| Input |
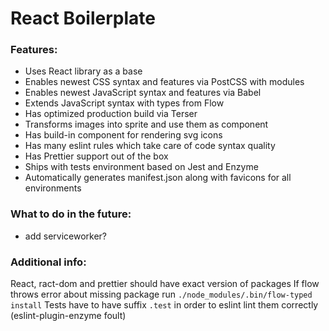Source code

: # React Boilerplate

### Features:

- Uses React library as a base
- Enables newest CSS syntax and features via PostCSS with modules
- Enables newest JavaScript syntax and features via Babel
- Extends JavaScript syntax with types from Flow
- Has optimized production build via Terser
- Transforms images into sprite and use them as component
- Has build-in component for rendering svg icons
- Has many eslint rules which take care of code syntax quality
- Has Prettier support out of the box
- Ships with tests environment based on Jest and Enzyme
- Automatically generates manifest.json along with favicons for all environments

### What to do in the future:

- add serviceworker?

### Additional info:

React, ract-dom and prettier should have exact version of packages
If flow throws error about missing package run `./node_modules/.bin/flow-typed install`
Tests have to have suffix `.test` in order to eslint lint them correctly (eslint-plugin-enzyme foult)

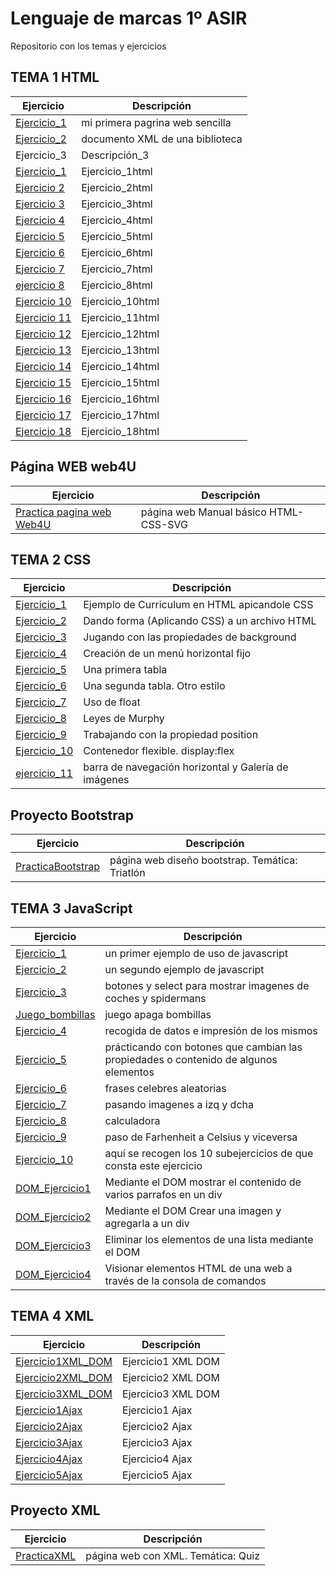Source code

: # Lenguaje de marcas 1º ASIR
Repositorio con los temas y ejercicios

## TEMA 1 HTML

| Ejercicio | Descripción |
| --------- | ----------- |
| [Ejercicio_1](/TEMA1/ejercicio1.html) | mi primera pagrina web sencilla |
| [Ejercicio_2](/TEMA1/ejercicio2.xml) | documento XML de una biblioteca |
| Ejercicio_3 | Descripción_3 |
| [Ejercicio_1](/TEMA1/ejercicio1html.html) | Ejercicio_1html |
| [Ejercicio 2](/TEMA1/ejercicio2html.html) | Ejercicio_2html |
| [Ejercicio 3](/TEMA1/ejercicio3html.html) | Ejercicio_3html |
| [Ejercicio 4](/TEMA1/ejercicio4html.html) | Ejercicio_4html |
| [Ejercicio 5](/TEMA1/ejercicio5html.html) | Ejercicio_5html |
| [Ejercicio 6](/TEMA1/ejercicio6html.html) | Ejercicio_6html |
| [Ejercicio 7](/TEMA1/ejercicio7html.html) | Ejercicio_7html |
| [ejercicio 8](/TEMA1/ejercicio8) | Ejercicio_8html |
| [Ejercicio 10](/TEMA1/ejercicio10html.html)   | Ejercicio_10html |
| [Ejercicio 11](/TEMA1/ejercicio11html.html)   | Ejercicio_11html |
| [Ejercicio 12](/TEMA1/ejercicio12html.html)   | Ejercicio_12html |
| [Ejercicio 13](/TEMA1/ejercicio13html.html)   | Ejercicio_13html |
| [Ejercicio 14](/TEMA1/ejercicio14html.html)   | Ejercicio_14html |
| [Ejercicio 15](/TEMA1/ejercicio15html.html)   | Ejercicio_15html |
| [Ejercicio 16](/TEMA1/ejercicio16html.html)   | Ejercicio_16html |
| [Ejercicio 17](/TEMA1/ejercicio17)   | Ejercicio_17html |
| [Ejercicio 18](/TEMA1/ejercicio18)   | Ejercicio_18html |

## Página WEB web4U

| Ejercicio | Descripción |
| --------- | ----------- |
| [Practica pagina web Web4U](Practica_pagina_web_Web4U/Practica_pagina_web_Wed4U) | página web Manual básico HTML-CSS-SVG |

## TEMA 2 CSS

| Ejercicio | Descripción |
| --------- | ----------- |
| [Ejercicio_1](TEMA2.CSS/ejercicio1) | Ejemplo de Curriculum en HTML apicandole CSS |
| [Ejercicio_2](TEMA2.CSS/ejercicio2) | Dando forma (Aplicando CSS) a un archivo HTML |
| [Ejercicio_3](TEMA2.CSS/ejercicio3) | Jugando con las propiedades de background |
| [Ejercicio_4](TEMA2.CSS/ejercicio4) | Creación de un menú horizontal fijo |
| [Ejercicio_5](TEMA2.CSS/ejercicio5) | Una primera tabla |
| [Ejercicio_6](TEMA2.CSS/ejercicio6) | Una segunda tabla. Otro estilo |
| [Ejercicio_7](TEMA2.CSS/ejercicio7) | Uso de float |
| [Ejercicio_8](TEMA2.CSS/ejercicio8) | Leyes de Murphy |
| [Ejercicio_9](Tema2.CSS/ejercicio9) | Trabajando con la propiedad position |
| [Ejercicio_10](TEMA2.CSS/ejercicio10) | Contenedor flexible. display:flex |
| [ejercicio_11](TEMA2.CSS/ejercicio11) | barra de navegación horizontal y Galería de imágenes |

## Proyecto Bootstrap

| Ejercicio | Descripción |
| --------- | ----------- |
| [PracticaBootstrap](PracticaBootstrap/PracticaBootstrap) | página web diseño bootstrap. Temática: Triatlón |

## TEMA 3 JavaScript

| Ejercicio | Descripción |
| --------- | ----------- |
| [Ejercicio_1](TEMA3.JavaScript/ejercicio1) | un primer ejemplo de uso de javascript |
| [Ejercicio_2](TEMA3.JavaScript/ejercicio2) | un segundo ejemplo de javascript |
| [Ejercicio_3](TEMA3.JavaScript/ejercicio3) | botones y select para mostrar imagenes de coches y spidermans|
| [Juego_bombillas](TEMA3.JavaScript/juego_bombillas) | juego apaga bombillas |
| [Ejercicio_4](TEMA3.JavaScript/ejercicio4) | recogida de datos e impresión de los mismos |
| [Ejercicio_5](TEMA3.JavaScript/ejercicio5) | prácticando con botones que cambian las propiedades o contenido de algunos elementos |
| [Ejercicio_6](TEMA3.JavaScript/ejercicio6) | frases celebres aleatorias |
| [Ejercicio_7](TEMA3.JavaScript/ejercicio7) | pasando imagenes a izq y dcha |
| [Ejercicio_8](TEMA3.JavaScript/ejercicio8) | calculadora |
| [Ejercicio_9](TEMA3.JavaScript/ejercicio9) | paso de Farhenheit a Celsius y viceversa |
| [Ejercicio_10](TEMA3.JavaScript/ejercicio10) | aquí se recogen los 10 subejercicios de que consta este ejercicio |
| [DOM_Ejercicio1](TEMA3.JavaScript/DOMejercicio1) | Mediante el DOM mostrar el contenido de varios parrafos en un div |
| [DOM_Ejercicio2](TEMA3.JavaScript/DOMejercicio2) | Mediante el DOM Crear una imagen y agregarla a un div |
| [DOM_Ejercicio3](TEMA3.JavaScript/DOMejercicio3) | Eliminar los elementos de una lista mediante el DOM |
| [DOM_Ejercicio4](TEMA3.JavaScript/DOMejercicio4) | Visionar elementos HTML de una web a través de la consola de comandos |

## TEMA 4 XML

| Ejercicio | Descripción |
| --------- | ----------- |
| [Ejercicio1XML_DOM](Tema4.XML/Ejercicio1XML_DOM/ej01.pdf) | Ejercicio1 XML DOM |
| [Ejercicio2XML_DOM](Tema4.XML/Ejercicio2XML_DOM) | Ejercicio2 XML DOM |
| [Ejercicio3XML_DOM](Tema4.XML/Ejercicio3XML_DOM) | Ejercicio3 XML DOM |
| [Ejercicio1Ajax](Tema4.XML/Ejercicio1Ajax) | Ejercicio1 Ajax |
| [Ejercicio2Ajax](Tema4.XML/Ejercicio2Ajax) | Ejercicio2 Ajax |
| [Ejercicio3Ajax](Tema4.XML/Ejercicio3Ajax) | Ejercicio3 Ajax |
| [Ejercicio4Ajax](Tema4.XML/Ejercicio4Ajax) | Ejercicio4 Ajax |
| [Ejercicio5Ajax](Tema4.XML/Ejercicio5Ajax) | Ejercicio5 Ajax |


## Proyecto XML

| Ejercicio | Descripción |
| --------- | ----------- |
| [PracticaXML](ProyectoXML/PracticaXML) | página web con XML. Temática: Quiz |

| What needs to be done |
Leaving each picture behind, please give again exactly the lines above from the one with "- Enables newest CSS" through the one with "4](/TEMA1/ejercicio4html.html) | Ejercicio_4html |", both included, and no others.

| Response box |
- Enables newest CSS syntax and features via PostCSS with modules
- Enables newest JavaScript syntax and features via Babel
- Extends JavaScript syntax with types from Flow
- Has optimized production build via Terser
- Transforms images into sprite and use them as component
- Has build-in component for rendering svg icons
- Has many eslint rules which take care of code syntax quality
- Has Prettier support out of the box
- Ships with tests environment based on Jest and Enzyme
- Automatically generates manifest.json along with favicons for all environments

### What to do in the future:

- add serviceworker?

### Additional info:

React, ract-dom and prettier should have exact version of packages
If flow throws error about missing package run `./node_modules/.bin/flow-typed install`
Tests have to have suffix `.test` in order to eslint lint them correctly (eslint-plugin-enzyme foult)

Source code

: # Lenguaje de marcas 1º ASIR
Repositorio con los temas y ejercicios

## TEMA 1 HTML

| Ejercicio | Descripción |
| --------- | ----------- |
| [Ejercicio_1](/TEMA1/ejercicio1.html) | mi primera pagrina web sencilla |
| [Ejercicio_2](/TEMA1/ejercicio2.xml) | documento XML de una biblioteca |
| Ejercicio_3 | Descripción_3 |
| [Ejercicio_1](/TEMA1/ejercicio1html.html) | Ejercicio_1html |
| [Ejercicio 2](/TEMA1/ejercicio2html.html) | Ejercicio_2html |
| [Ejercicio 3](/TEMA1/ejercicio3html.html) | Ejercicio_3html |
| [Ejercicio 4](/TEMA1/ejercicio4html.html) | Ejercicio_4html |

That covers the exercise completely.